* EXERCISE DIRECTIONS *
Your answer should be every line of the entries that has the string "does" in it.

* RECORD EXCERPTS *

== Segment start ==

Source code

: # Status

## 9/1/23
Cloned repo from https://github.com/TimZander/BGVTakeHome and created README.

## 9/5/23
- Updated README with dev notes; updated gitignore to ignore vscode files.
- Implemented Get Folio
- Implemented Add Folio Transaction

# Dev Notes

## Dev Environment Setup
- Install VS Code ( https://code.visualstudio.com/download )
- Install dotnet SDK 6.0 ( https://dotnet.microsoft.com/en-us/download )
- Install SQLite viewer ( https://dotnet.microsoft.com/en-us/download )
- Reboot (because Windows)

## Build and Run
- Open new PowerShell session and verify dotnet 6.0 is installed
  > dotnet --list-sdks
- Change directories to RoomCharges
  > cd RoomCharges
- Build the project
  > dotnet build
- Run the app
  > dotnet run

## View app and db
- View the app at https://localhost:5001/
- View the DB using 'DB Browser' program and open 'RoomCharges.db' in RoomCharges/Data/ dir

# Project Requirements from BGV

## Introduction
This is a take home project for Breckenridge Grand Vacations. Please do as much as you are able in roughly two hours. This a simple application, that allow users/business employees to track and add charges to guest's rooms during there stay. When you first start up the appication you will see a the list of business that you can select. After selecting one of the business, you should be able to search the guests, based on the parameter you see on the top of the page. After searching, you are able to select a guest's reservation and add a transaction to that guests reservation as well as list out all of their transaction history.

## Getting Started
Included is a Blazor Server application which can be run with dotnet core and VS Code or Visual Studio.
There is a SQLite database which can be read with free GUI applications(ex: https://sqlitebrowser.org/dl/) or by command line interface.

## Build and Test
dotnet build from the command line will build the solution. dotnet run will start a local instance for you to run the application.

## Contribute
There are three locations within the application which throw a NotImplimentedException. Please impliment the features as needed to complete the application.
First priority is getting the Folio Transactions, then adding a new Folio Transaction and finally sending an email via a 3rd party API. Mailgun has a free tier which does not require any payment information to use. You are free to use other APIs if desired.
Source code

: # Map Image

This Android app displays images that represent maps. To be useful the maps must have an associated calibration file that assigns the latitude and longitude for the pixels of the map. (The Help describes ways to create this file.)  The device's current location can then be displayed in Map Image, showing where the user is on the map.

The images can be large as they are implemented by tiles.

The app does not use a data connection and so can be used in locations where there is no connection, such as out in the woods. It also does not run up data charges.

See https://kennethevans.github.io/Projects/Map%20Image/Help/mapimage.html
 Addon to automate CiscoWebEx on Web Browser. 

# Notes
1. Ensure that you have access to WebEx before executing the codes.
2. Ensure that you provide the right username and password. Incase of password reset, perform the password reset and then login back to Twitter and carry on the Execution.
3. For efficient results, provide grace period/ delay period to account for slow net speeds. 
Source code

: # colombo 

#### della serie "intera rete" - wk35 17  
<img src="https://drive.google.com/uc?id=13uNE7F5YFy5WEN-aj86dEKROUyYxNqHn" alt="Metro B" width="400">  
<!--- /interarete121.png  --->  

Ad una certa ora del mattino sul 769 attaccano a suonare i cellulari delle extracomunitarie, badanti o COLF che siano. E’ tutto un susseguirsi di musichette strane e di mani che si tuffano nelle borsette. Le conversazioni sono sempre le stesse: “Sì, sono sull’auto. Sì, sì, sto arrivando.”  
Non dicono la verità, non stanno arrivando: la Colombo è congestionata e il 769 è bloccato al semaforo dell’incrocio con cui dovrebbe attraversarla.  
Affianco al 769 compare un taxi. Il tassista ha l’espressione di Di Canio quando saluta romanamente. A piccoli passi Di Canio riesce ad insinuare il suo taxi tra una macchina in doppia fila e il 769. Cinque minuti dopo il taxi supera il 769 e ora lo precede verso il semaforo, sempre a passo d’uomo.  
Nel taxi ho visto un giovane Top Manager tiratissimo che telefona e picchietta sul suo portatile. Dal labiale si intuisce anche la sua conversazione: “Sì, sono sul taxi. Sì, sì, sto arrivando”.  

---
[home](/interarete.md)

== Segment end ==

* RESPONSE TO THE EXERCISE *
First priority is getting the Folio Transactions, then adding a new Folio Transaction and finally sending an email via a 3rd party API. Mailgun has a free tier which does not require any payment information to use. You are free to use other APIs if desired.
The app does not use a data connection and so can be used in locations where there is no connection, such as out in the woods. It also does not run up data charges.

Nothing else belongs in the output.